Log in to Antom Dashboard > Developer > Notification URL. Add the notification URL to alipay.ams.authorizations.notify. Please refer to the Notification URL for specific operations.

Below is a code example for the authorization cancellation asynchronous notification request:

copy
{
  "authorizationNotifyType": "TOKEN_CANCELED",
  "accessToken": "28100103_20215703001538122119",
  "result": {
    "resultCode": "SUCCESS",
    "resultMessage": "success",
    "resultStatus": "S"
  }
}

You may receive result.resultStatus field with different values in the request message. Please follow the following table to process:

result.resultStatus

INFORMATION

Operational recommendations

S (The value is fixed as S)

Authorization successfully canceled.

Process subsequent operations based on the returned fields:

  • accessTokenThe auto debit ID generated by Antom for subsequent payment .
  • authorizationNotifyType: In this scenario,  TOKEN_CANCELED is returned, which indicates that the authorization is canceled. When you receive this notification, you need to terminate the user's contract in your system.
  1. The result notification sent by Antom is signed by Antom, it is recommended that you verify the signature to confirm that the notification was sent by Antom.

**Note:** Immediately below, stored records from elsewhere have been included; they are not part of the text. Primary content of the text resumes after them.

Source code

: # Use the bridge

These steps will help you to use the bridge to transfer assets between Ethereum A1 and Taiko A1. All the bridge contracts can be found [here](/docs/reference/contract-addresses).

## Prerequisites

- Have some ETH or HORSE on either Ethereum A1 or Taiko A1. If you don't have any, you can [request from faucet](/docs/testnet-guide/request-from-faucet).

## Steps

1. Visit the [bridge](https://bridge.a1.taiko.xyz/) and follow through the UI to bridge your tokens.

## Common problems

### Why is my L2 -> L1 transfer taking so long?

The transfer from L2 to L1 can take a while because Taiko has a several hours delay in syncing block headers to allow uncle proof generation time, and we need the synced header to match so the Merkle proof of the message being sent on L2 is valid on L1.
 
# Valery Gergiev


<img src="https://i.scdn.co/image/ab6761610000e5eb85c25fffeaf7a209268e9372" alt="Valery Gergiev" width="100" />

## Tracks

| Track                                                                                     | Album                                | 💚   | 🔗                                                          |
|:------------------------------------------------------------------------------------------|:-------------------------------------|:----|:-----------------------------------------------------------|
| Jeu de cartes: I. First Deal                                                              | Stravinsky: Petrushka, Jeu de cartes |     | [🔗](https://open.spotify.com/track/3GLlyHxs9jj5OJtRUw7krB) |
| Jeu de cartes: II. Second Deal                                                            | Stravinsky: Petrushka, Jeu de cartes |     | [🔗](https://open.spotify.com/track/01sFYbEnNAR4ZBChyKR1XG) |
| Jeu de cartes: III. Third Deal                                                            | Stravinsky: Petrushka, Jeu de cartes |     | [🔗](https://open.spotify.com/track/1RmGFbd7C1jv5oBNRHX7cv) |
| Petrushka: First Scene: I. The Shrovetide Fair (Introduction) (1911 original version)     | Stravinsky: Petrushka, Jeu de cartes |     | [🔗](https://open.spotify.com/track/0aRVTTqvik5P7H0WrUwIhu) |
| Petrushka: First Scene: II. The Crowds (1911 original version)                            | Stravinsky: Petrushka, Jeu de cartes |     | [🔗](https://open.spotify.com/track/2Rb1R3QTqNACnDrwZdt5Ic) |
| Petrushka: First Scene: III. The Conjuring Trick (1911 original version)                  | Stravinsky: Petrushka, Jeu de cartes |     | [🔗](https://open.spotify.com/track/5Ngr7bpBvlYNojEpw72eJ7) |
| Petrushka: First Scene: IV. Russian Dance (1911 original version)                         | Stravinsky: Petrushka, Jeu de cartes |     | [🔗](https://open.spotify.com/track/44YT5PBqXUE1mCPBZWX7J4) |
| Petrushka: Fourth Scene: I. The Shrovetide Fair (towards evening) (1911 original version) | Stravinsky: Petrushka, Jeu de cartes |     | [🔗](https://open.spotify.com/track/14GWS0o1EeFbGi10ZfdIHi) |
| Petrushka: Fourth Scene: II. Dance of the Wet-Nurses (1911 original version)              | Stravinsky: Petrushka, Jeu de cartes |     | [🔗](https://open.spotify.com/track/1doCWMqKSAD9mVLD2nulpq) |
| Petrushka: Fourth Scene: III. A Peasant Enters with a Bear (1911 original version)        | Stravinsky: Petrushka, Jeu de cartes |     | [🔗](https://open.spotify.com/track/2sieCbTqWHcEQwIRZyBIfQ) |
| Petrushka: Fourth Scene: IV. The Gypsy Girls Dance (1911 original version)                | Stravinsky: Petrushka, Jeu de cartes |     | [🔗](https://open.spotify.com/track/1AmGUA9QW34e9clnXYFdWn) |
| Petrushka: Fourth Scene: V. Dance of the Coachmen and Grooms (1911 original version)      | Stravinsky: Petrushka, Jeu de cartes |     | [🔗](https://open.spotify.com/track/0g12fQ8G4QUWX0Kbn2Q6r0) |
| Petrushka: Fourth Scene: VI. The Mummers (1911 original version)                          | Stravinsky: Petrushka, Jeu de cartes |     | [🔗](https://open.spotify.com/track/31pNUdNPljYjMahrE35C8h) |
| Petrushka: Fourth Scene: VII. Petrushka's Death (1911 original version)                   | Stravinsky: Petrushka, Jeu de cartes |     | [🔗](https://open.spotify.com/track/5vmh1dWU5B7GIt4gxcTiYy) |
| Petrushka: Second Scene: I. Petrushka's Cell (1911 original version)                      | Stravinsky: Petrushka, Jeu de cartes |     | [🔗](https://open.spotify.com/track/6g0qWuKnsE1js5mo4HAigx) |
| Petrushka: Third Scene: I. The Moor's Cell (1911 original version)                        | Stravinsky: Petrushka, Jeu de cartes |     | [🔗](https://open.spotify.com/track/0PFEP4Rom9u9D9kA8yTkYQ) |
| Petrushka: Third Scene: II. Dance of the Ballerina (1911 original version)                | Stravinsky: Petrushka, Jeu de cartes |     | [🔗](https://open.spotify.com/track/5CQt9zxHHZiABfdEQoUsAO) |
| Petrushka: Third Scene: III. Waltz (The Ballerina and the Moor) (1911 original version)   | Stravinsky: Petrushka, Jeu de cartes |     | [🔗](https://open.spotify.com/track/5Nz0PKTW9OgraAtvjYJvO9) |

Refer to the following code example to check the notification:
copy
@PostMapping("/receiveAuthNotify")
@ResponseBody
public Result receiveAuthNotify(HttpServletRequest request, @RequestBody String notifyBody) {
    // retrieve the required parameters from http request
    String requestUri = request.getRequestURI();
    String requestMethod = request.getMethod();

    // retrieve the required parameters from request header
    String requestTime = request.getHeader("request-time");
    String clientId = request.getHeader("client-id");
    String signature = request.getHeader("signature");

    try {
        // verify the signature of notification
        boolean verifyResult = WebhookTool.checkSignature(requestUri, requestMethod, clientId,
                requestTime, signature, notifyBody, ANTOM_PUBLIC_KEY);
        if (!verifyResult) {
            throw new RuntimeException("Invalid notify signature");
        }

        // deserialize the notification body
        AlipayAuthNotify authNotify = JSON.parseObject(notifyBody,AlipayAuthNotify.class);

        if (authNotify != null && "SUCCESS".equals(authNotify.getResult().getResultCode())
                 && "TOKEN_CANCELED".equals(authNotify.getAuthorizationNotifyType())) {
            // save user's PaymentMethodType corresponding to accessToken
            PaymentVO payment = authStatePayment.get(authNotify.getAuthState());
            User user = users.get(payment.getUserId());
            user.getPaymentMethodTypeAccessToken().put(payment.getPaymentMethodType(), authNotify.getAccessToken());
            return Result.builder().resultCode("SUCCESS").resultMessage("success.").resultStatus(ResultStatusType.S).build();
        }
        // other types of notifications

    } catch (Exception e) {
        return Result.builder().resultCode("FAIL").resultMessage("fail.").resultStatus(ResultStatusType.F).build();
    }

    return Result.builder().resultCode("SYSTEM_ERROR").resultMessage("system error.").resultStatus(ResultStatusType.F).build();
}
  1. After receiving the notification, you are not required to sign the response, but must reply to every notification request in the following standardized format, regardless of whether the authorization cancellation was successful or not.
copy
{
  "result": {
    "resultCode": "SUCCESS",
    "resultStatus": "S",
    "resultMessage": "success"
  }
}

Common Question

Q: Do all payment methods support authorization cancellation from the payment method side?

A: Currently, Alipay, TrueMoney, Boost, and Touch'n Go eWallet all support revocation of authorization on the payment method side.

Q: Is it required for merchants to display a cancellation option on their side?

A: To ensure a better user experience, merchants need to expose a cancellation option.